EXERCISE DIRECTIONS » From the records below, transcribe only the lines running from the one with "The delegation chain" through the one with "### NFID delegation". Keep both of those end lines.

MATERIALS PROVIDED »
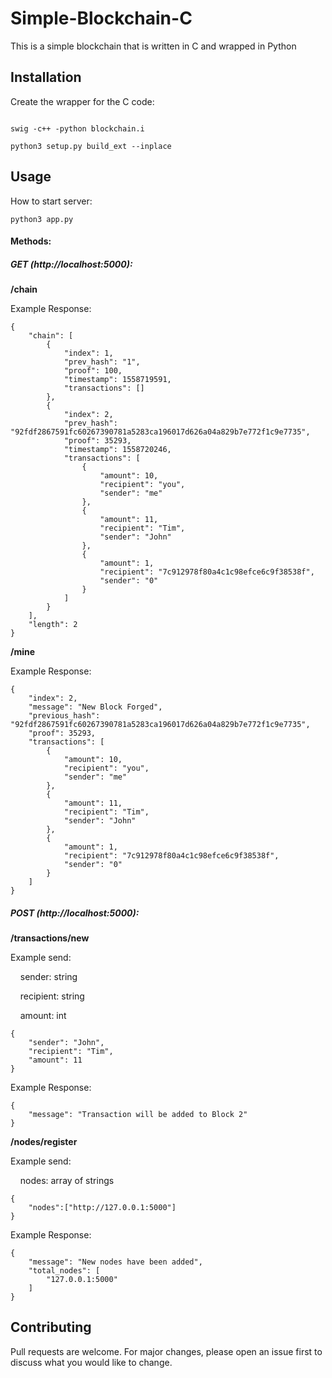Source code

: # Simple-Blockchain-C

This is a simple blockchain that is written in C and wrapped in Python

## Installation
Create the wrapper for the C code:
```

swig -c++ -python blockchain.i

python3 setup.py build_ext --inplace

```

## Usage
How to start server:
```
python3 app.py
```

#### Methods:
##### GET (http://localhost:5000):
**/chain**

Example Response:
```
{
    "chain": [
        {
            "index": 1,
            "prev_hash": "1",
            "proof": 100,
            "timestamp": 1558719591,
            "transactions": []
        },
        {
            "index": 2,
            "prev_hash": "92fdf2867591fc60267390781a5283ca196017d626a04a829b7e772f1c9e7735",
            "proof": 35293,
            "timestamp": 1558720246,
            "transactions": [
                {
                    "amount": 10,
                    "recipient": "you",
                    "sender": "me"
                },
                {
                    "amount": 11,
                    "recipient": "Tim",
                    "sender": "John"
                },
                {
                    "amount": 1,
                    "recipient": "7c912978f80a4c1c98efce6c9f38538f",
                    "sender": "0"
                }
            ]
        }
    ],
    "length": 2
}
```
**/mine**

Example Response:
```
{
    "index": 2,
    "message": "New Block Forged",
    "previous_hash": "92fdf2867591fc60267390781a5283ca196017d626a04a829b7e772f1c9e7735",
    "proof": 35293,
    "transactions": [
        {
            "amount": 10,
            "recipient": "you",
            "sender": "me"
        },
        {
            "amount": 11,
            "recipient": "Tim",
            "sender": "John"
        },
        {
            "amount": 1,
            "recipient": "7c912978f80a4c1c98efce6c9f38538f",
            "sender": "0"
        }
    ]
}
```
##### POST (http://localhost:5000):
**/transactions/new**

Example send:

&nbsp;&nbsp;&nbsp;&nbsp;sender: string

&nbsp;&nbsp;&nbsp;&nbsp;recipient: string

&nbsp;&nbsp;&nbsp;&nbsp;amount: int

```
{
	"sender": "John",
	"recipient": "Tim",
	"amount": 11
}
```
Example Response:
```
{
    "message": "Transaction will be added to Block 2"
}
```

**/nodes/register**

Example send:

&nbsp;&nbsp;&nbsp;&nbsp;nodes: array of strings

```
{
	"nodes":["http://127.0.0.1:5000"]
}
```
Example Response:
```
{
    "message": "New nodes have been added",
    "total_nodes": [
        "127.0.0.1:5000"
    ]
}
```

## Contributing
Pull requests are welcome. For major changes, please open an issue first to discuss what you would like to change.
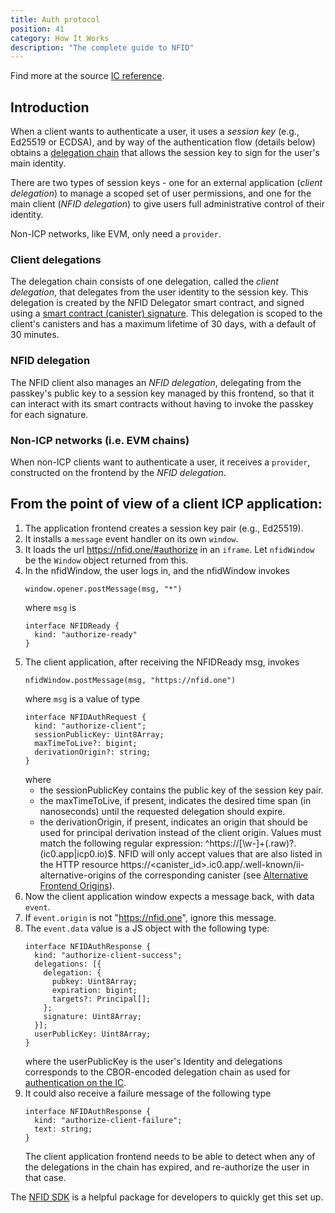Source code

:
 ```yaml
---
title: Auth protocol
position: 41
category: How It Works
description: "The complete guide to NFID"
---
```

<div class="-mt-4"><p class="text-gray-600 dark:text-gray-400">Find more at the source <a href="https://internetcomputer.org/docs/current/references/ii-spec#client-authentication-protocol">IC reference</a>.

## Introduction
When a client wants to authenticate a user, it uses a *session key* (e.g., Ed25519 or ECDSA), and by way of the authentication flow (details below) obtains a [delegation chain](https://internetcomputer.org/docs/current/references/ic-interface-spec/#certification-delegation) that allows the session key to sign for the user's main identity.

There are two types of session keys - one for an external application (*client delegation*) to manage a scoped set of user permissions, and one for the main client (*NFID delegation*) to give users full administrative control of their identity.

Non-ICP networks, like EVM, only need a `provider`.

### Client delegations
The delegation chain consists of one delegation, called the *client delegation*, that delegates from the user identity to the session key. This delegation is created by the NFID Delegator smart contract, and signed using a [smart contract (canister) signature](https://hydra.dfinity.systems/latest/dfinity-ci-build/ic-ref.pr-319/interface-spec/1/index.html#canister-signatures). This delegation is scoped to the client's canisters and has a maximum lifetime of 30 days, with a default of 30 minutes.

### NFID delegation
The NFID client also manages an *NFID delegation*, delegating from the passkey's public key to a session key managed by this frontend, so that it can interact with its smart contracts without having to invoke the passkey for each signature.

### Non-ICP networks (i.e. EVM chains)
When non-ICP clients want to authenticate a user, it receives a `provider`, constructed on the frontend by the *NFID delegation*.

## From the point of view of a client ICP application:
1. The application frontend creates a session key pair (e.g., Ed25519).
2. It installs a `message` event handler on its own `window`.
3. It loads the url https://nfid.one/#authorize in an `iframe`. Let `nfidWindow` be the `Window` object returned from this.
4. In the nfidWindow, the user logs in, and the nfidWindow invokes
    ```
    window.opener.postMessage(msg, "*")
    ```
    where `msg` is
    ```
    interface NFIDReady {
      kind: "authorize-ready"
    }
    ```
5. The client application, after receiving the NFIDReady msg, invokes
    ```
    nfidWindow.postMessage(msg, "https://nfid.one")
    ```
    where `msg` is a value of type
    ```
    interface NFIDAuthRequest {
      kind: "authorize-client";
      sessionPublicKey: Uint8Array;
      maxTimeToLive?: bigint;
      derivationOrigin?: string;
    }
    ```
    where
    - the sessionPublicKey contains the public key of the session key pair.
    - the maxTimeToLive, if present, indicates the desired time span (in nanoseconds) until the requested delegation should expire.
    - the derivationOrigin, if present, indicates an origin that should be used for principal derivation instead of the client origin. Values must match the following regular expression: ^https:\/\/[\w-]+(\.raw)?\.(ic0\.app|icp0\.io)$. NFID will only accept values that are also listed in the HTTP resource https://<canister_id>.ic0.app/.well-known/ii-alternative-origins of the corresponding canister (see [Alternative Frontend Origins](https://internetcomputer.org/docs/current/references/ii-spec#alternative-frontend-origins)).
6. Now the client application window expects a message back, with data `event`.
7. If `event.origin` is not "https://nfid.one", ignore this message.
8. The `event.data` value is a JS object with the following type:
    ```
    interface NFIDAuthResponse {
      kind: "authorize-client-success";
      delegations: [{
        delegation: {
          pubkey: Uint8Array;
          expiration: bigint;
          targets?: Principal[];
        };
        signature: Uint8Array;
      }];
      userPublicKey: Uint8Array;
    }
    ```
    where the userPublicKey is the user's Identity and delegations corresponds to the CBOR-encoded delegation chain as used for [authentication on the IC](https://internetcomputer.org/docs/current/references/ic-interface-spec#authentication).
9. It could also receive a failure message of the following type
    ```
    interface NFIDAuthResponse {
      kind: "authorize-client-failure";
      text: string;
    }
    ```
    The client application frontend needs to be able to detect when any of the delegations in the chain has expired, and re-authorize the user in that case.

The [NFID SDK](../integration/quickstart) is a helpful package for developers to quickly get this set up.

==

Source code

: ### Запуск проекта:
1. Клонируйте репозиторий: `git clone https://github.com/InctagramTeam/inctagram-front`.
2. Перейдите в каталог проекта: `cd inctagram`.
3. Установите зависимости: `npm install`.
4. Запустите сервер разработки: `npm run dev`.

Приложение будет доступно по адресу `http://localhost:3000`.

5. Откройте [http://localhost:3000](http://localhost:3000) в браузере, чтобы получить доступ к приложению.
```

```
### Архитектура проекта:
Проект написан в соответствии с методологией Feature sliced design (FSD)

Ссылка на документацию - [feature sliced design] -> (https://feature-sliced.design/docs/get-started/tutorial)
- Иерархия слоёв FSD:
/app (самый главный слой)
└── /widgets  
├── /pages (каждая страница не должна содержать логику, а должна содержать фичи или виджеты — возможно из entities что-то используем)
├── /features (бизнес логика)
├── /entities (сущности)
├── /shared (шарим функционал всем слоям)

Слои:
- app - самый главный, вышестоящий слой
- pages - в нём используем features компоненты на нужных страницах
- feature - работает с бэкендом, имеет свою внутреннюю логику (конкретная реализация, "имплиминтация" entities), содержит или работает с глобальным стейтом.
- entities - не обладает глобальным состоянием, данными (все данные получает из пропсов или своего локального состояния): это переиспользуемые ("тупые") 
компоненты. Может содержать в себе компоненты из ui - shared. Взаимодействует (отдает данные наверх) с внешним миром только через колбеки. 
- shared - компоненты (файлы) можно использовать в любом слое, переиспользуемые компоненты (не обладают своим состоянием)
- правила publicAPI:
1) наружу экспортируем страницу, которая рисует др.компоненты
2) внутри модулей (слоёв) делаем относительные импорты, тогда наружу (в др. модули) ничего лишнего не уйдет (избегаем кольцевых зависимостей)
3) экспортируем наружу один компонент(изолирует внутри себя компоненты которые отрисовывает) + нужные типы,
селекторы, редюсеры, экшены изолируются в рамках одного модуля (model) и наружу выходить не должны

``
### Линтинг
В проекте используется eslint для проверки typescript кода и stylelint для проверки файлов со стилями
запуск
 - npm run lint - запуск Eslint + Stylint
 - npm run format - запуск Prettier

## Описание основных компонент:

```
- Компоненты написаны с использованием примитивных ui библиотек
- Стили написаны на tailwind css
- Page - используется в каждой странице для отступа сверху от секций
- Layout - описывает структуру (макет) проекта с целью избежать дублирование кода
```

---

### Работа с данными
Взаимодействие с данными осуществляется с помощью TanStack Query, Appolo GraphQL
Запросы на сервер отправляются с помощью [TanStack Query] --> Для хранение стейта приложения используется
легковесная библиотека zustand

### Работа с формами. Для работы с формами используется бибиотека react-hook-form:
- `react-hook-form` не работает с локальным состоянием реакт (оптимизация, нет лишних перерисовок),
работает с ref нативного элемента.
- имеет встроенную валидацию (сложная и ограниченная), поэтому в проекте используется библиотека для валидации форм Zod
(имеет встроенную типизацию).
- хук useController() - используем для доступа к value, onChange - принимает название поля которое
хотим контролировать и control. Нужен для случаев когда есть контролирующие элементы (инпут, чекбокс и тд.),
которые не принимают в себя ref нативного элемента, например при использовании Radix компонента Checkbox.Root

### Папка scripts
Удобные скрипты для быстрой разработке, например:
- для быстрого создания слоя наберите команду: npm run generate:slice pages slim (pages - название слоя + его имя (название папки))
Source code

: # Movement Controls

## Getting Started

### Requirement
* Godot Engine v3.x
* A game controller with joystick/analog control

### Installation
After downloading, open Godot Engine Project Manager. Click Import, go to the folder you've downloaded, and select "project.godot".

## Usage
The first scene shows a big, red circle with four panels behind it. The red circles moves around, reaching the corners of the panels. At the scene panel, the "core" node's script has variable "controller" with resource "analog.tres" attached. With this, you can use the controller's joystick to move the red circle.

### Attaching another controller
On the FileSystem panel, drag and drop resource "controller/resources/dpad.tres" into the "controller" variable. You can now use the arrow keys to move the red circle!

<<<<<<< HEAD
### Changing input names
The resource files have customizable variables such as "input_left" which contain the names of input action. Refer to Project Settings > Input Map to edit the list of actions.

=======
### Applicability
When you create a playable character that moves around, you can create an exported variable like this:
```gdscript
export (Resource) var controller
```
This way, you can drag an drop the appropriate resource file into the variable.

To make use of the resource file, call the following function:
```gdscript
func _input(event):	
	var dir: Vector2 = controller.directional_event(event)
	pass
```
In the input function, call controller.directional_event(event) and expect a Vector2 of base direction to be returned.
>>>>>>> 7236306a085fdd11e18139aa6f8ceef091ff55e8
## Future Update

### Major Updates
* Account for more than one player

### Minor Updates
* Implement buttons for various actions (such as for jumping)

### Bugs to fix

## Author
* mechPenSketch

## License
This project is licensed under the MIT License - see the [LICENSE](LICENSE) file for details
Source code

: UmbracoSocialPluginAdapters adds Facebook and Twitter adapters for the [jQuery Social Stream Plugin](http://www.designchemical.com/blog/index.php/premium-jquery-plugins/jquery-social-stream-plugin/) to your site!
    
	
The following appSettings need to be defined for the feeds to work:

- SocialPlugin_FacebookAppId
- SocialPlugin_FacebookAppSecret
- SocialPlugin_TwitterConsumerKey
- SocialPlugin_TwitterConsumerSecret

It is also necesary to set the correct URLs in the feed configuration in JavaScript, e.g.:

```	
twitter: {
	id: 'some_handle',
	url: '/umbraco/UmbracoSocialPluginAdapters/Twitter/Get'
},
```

ANSWER SPACE »
The delegation chain consists of one delegation, called the *client delegation*, that delegates from the user identity to the session key. This delegation is created by the NFID Delegator smart contract, and signed using a [smart contract (canister) signature](https://hydra.dfinity.systems/latest/dfinity-ci-build/ic-ref.pr-319/interface-spec/1/index.html#canister-signatures). This delegation is scoped to the client's canisters and has a maximum lifetime of 30 days, with a default of 30 minutes.

### NFID delegation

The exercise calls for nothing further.